• **PROBLEM TO WORK ON**: Go through the lines below one by one and count those holding the string "ranges". Give the count alone.

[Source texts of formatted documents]
——

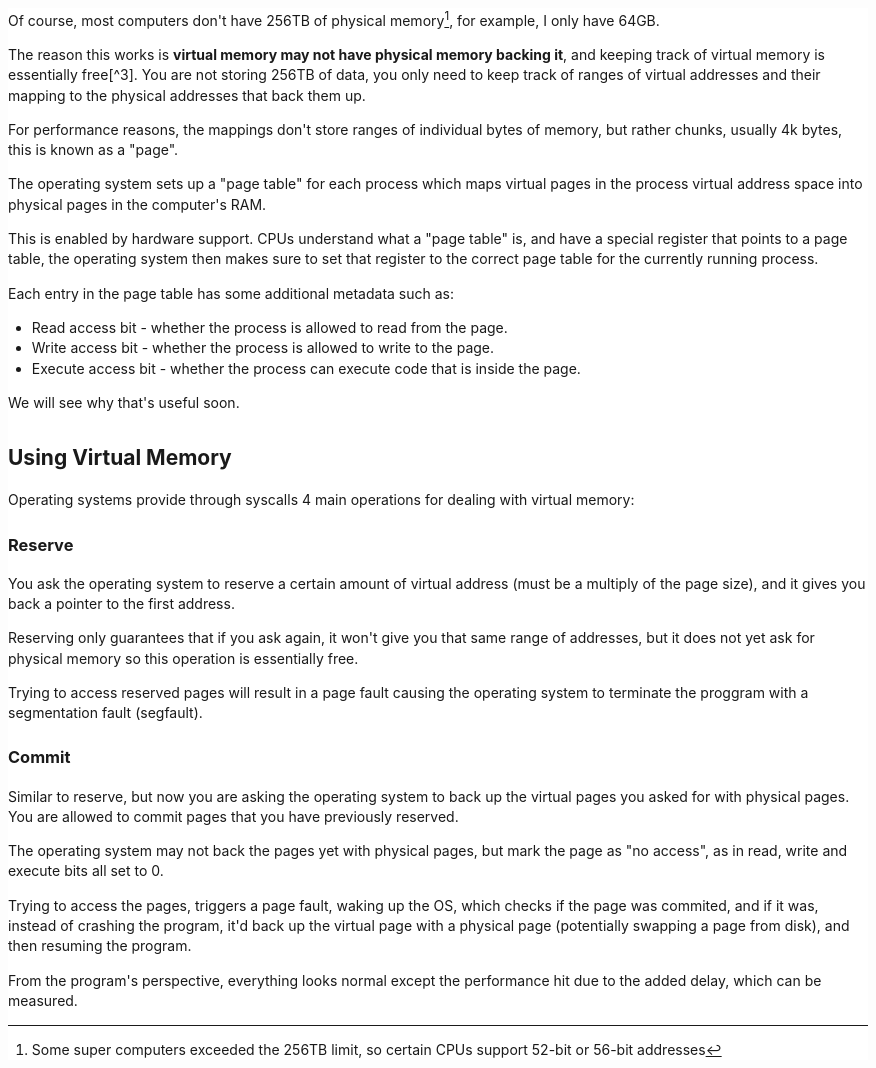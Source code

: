 Of course, most computers don't have 256TB of physical memory[^2], for example, I only have 64GB.

The reason this works is **virtual memory may not have physical memory backing it**, and keeping
track of virtual memory is essentially free[^3].
You are not storing 256TB of data, you only need to keep track of ranges of virtual addresses and
their mapping to the physical addresses that back them up.

For performance reasons, the mappings don't store ranges of individual bytes of memory, but rather
chunks, usually 4k bytes, this is known as a "page".

The operating system sets up a "page table" for each process which maps virtual pages in the process
virtual address space into physical pages in the computer's RAM.

This is enabled by hardware support. CPUs understand what a "page table" is, and have a special
register that points to a page table, the operating system then makes sure to set that register
to the correct page table for the currently running process.

Each entry in the page table has some additional metadata such as:

- Read access bit - whether the process is allowed to read from the page.
- Write access bit - whether the process is allowed to write to the page.
- Execute access bit - whether the process can execute code that is inside the page.

We will see why that's useful soon.

## Using Virtual Memory

Operating systems provide through syscalls 4 main operations for dealing with virtual memory:

### Reserve

You ask the operating system to reserve a certain amount of virtual address (must be a multiply of
the page size), and it gives you back a pointer to the first address.

Reserving only guarantees that if you ask again, it won't give you that same range of addresses,
but it does not yet ask for physical memory so this operation is essentially free.

Trying to access reserved pages will result in a page fault causing the operating system to
terminate the proggram with a segmentation fault (segfault).

### Commit

Similar to reserve, but now you are asking the operating system to back up the virtual pages you asked for with physical pages.  
You are allowed to commit pages that you have previously reserved.

The operating system may not back the pages yet with physical pages, but mark the page as "no access",
as in read, write and execute bits all set to 0.

Trying to access the pages, triggers a page fault, waking up the OS, which checks if the page was commited,
and if it was, instead of crashing the program, it'd back up the virtual page with a physical page
(potentially swapping a page from disk), and then resuming the program.

From the program's perspective, everything looks normal except the performance hit due
to the added delay, which can be measured.


[^2]: Some super computers exceeded the 256TB limit, so certain CPUs support 52-bit or 56-bit addresses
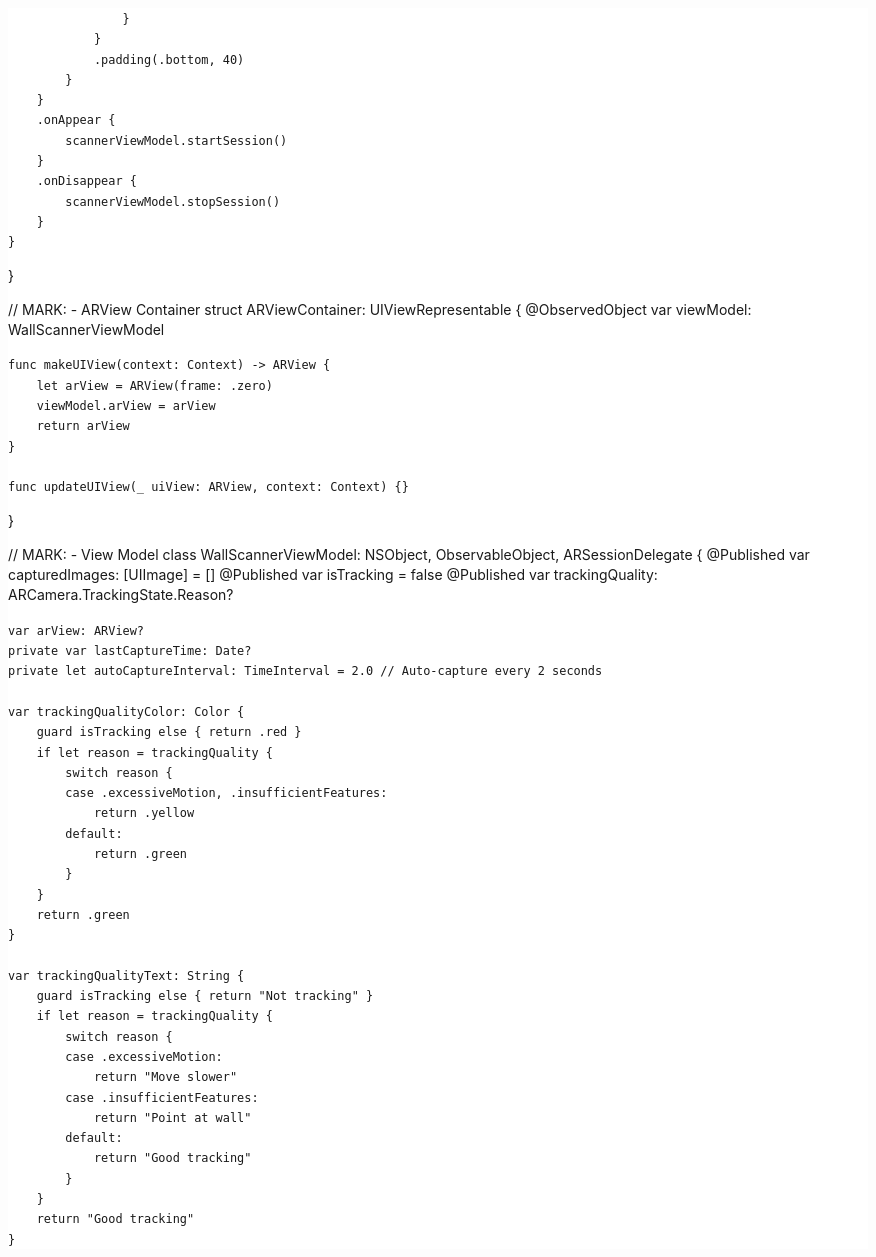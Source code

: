                     }
                }
                .padding(.bottom, 40)
            }
        }
        .onAppear {
            scannerViewModel.startSession()
        }
        .onDisappear {
            scannerViewModel.stopSession()
        }
    }
}

// MARK: - ARView Container
struct ARViewContainer: UIViewRepresentable {
    @ObservedObject var viewModel: WallScannerViewModel
    
    func makeUIView(context: Context) -> ARView {
        let arView = ARView(frame: .zero)
        viewModel.arView = arView
        return arView
    }
    
    func updateUIView(_ uiView: ARView, context: Context) {}
}

// MARK: - View Model
class WallScannerViewModel: NSObject, ObservableObject, ARSessionDelegate {
    @Published var capturedImages: [UIImage] = []
    @Published var isTracking = false
    @Published var trackingQuality: ARCamera.TrackingState.Reason?
    
    var arView: ARView?
    private var lastCaptureTime: Date?
    private let autoCaptureInterval: TimeInterval = 2.0 // Auto-capture every 2 seconds
    
    var trackingQualityColor: Color {
        guard isTracking else { return .red }
        if let reason = trackingQuality {
            switch reason {
            case .excessiveMotion, .insufficientFeatures:
                return .yellow
            default:
                return .green
            }
        }
        return .green
    }
    
    var trackingQualityText: String {
        guard isTracking else { return "Not tracking" }
        if let reason = trackingQuality {
            switch reason {
            case .excessiveMotion:
                return "Move slower"
            case .insufficientFeatures:
                return "Point at wall"
            default:
                return "Good tracking"
            }
        }
        return "Good tracking"
    }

——

• **TASK OUTPUT**: 2